Not that my overly optimistic views offer any better reliability …… I just enjoy new ideas and products so I am indulging in a pastime that requires an open mind. That doesn’t mean that there will not be failures …… but there will be no new successes without making attempts …. some of them appearing to be wild ass ridiculous ….. until they find a use.
“What has been will be again,
what has been done will be done again;
there is nothing new under the sun.”
(Written before humans went to the moon.)
Jackmott wrote ….. “In none of those above cases were there any fundamental problems of physics in the way though. Very difficult to defeat the comprehensibility [intelligible, understood] properties of a gas, with solid materials.” When reinventing the wheel fundamental physics is your friend and materials engineering is your friend – you just use them to your own ends focusing on possibilities rather than limitations.
“Someone schooled in chemistry or materials engineering might even be able to put pretty tight boundaries on what is even theoretically possible here.” I seriously doubt it.
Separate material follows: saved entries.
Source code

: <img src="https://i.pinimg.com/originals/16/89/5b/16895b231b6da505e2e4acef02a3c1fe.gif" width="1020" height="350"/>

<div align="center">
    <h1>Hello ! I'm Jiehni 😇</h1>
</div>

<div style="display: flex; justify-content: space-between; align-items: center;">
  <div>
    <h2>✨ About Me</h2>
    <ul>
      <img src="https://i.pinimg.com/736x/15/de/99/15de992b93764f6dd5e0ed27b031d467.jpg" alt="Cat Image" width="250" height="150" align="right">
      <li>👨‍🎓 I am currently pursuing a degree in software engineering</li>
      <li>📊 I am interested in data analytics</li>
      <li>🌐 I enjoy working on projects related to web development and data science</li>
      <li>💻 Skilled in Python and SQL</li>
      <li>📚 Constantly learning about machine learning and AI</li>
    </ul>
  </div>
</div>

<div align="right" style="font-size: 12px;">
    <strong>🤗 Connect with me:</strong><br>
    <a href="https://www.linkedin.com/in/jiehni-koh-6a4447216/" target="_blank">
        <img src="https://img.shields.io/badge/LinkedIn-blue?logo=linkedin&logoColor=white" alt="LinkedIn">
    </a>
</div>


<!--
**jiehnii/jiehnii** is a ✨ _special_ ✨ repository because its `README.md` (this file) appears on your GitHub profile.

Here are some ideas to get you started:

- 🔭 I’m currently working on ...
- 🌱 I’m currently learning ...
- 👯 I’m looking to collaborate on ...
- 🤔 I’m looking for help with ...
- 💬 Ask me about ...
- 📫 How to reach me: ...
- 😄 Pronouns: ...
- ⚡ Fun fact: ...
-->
Others with excellent credentials have tried and failed in that exercise.
The light bulb: «... good enough for our transatlantic friends ... but unworthy of the attention of practical or scientific men.»
British Parliamentary Committee, referring to Edison's light bulb, 1878.
«Such startling announcements as these should be deprecated as being unworthy of science and mischievous to its true progress.»
Sir William Siemens, on Edison's light bulb, 1880.
«Everyone acquainted with the subject will recognize it as a conspicuous failure.»
Henry Morton, president of the Stevens Institute of Technology, on Edison's light bulb, 1880.
The automobile: «The horse is here to stay but the automobile is only a novelty, a fad.»
The president of the Michigan Savings Bank advising Henry Ford's lawyer not to invest in the Ford Motor Co., 1903.
The airplane: «Heavier-than-air flying machines are impossible.»
Lord Kelvin, British mathematician and physicist, president of the British Royal Society, 1895.
«It is apparent to me that the possibilities of the aeroplane, which two or three years ago were thought to hold the solution to the [flying machine] problem, have been exhausted, and that we must turn elsewhere.»
Thomas Edison, American inventor, 1895.
Others: «Remote shopping, while entirely feasible, will flop - because women like to get out of the house, like to handle merchandise, like to be able to change their minds.»
TIME, 1966, in one sentence writing off e-commerce long before anyone had ever heard of it.
«They couldn't hit an elephant at this dist-»
Last words of Gen. John Sedgwick, spoken as he looked out over the parapet at enemy lines during the Battle of Spotsylvania in 1864.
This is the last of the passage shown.